A brother questioned Abba Matoes saying, ‘What am I to do? My tongue makes me suffer, every time I go among men, I cannot control it, but I condemn them all in the good they are doing and reproach them with it.  What am I to do?’ The old man replied, ‘If you cannot contain yourself, flee into solitude. For this is a sickness. He who dwells with brethren must not be square, but round, so as to turn himself towards all.’ He went on, ‘It is not through virtue that I live in solitude. But through weakness; those who live in the midst of men are the strong ones.’[1]

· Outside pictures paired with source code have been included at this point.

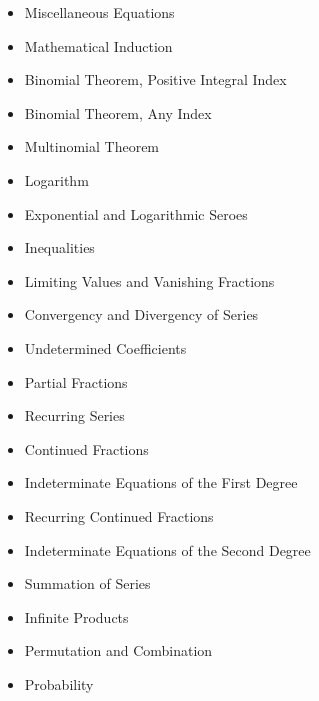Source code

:\documentclass[aspectratio=1610,8pt]{beamer}
\begin{document}
\begin{frame}
	\begin{itemize}
		\item Miscellaneous Equations
		\item Mathematical Induction
		\item Binomial Theorem, Positive Integral Index
		\item Binomial Theorem, Any Index
		\item Multinomial Theorem
		\item Logarithm
		\item Exponential and Logarithmic Seroes
		\item Inequalities
		\item Limiting Values and Vanishing Fractions
		\item Convergency and Divergency of Series
		\item Undetermined Coefficients
		\item Partial Fractions
		\item Recurring Series
		\item Continued Fractions
	\end{itemize}
\end{frame}
\begin{frame}
	\begin{itemize}
		\item Indeterminate Equations of the First Degree
		\item Recurring Continued Fractions
		\item Indeterminate Equations of the Second Degree
		\item Summation of Series
		\item Infinite Products
		\item Permutation and Combination
		\item Probability
	\end{itemize}
\end{frame}
\end{document}
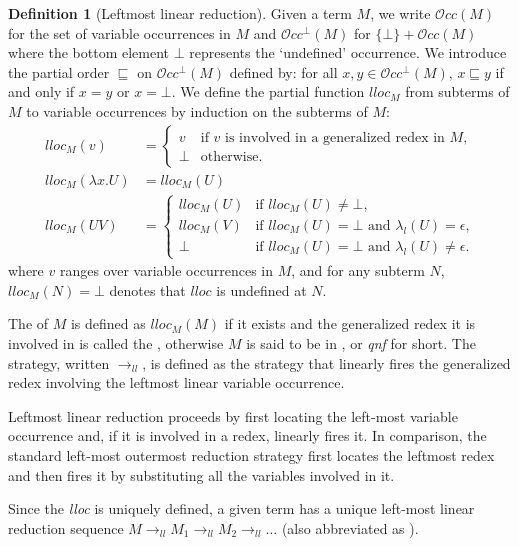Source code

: \documentclass{elsarticle}
\theoremstyle{plain}
\theoremstyle{definition}
\newtheorem{definition}{Definition}[section]
\newcommand\VarOcc{\mathcal{O}{cc}}
\newcommand{\llred}{\rightarrow_{ll}}
\begin{document}
\begin{definition}[Leftmost linear reduction]
    \label{def:leftmostlinearreduction}
Given a term $M$, we write $\VarOcc(M)$ for the set of variable occurrences in $M$
and $\VarOcc^\bot(M)$ for $\{\bot \} + \VarOcc(M)$ where the bottom element $\bot$ represents the `undefined' occurrence. We introduce the partial order $\sqsubseteq$ on $\VarOcc^\bot(M)$ defined by: for all $x,y \in \VarOcc^\bot(M)$, $x \sqsubseteq y$ if and only if $x = y$ or $x = \bot$. We define the partial function $lloc_M$ from subterms of $M$ to variable occurrences by induction on the subterms of $M$:
\begin{align*}
lloc_M(v) &=
    \begin{cases}
    v &\mbox{if $v$ is involved in a generalized redex in $M$,} \\
    \bot & \mbox {otherwise.}
    \end{cases}  \\
lloc_M(\lambda x . U) &= lloc_M(U) \\
lloc_M(U V) &= \begin{cases}
                lloc_M(U) &\mbox{if $lloc_M(U)\neq\bot$,} \\
                lloc_M(V) &\mbox{if $lloc_M(U)=\bot$ and $\lambda_l(U) = \epsilon$,} \\
                \bot & \mbox{if $lloc_M(U)=\bot$ and $\lambda_l(U) \neq \epsilon$.}
              \end{cases}
\end{align*}
where $v$ ranges over variable occurrences in $M$,
and for any subterm $N$, $lloc_M(N) = \bot$ denotes that $lloc$ is undefined at $N$.

The  of $M$
is defined as $lloc_M(M)$ if it exists and the generalized redex it is involved in is called the , otherwise $M$ is said to be in , or \emph{qnf} for short.
The  strategy, written $\llred$, is defined as the strategy that linearly fires the generalized redex involving the leftmost linear variable occurrence.
\end{definition}
Leftmost linear reduction proceeds by first locating the left-most variable occurrence and, if it is involved in a redex, linearly fires it. In comparison, the standard left-most outermost reduction strategy first locates the leftmost redex and then fires it by substituting all the variables involved in it.

Since the \emph{lloc} is uniquely defined, a given term has a unique left-most linear reduction sequence $M \llred M_1 \llred M_2 \llred \ldots$ (also abbreviated as ).
\end{document}
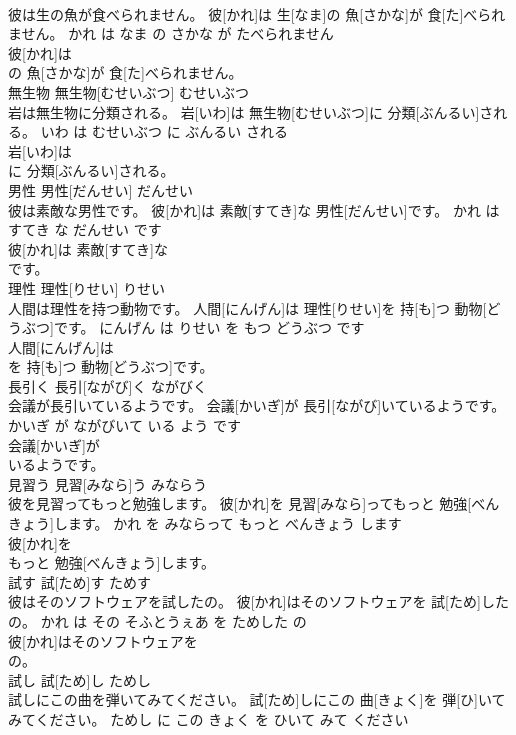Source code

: \documentclass[8pt]{extreport}
\begin{document}
\begin{CJK}{UTF8}{min}
\\	彼は生の魚が食べられません。	彼[かれ]は 生[なま]の 魚[さかな]が 食[た]べられません。	かれ は なま の さかな が たべられません	
\\	彼[かれ]は
\\	の 魚[さかな]が 食[た]べられません。			
\\	無生物	無生物[むせいぶつ]	むせいぶつ	
\\	岩は無生物に分類される。	岩[いわ]は 無生物[むせいぶつ]に 分類[ぶんるい]される。	いわ は むせいぶつ に ぶんるい される	
\\	岩[いわ]は
\\	に 分類[ぶんるい]される。			
\\	男性	男性[だんせい]	だんせい	
\\	彼は素敵な男性です。	彼[かれ]は 素敵[すてき]な 男性[だんせい]です。	かれ は すてき な だんせい です	
\\	彼[かれ]は 素敵[すてき]な
\\	です。			
\\	理性	理性[りせい]	りせい	
\\	人間は理性を持つ動物です。	人間[にんげん]は 理性[りせい]を 持[も]つ 動物[どうぶつ]です。	にんげん は りせい を もつ どうぶつ です	
\\	人間[にんげん]は
\\	を 持[も]つ 動物[どうぶつ]です。			
\\	長引く	長引[ながび]く	ながびく	
\\	会議が長引いているようです。	会議[かいぎ]が 長引[ながび]いているようです。	かいぎ が ながびいて いる よう です	
\\	会議[かいぎ]が
\\	いるようです。			
\\	見習う	見習[みなら]う	みならう	
\\	彼を見習ってもっと勉強します。	彼[かれ]を 見習[みなら]ってもっと 勉強[べんきょう]します。	かれ を みならって もっと べんきょう します	
\\	彼[かれ]を
\\	もっと 勉強[べんきょう]します。			
\\	試す	試[ため]す	ためす	
\\	彼はそのソフトウェアを試したの。	彼[かれ]はそのソフトウェアを 試[ため]したの。	かれ は その そふとうぇあ を ためした の	
\\	彼[かれ]はそのソフトウェアを
\\	の。			
\\	試し	試[ため]し	ためし	
\\	試しにこの曲を弾いてみてください。	試[ため]しにこの 曲[きょく]を 弾[ひ]いてみてください。	ためし に この きょく を ひいて みて ください	

\end{CJK}
\end{document}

Those who look to ascetics and learn from them the lesson that everyone should entirely disengage themselves from society, that is, to turn back from the world, because the world is seem as impure, misunderstand the spiritual lessons coming from the monastic tradition. The ascetics did not look to the world with such disdain. They examined themselves in order to see how sin has caused them to be out of control. It is as if they quarantined themselves from the world to make sure their own spiritual sickness did not spread, causing more pain and sorrow in the world.  Then, as they gained control over themselves, once they saw themselves becoming more and more spiritually healthy, they could and would engage society once again. Indeed, once their spiritual sickness had been put into check, they often saw it would be harmful to remain in isolation. This is why so many saints, known to be hermits for a good portion of their lives, found their calling was to be with society once they learned what they could from their hermitage. They found that once they gained control over themselves, they should engage the world. For they learned how to use their tongue in the way it was intended, that is, to benefit others, building them up instead of tearing them down. Thus, they are not representatives of intentional seclusion from others because they thought they should distance themselves from the world because it was evil, but because they knew the world was good and they wanted to make sure they were able to help preserve that goodness. This, then, should be what we learn from the ascetics, and so like them, we should learn how to use our speech as it was intended, that is, to make sure we build others up instead of tearing them down. It’s not easy. And that is why we should also work, like the ascetics, to discipline ourselves and our speech.


[1] The Sayings of the Desert Fathers. trans. Benedicta Ward (Kalamazoo, MI: Cistercian Publications, 1984), 145 [Saying of Abba Matoes 13].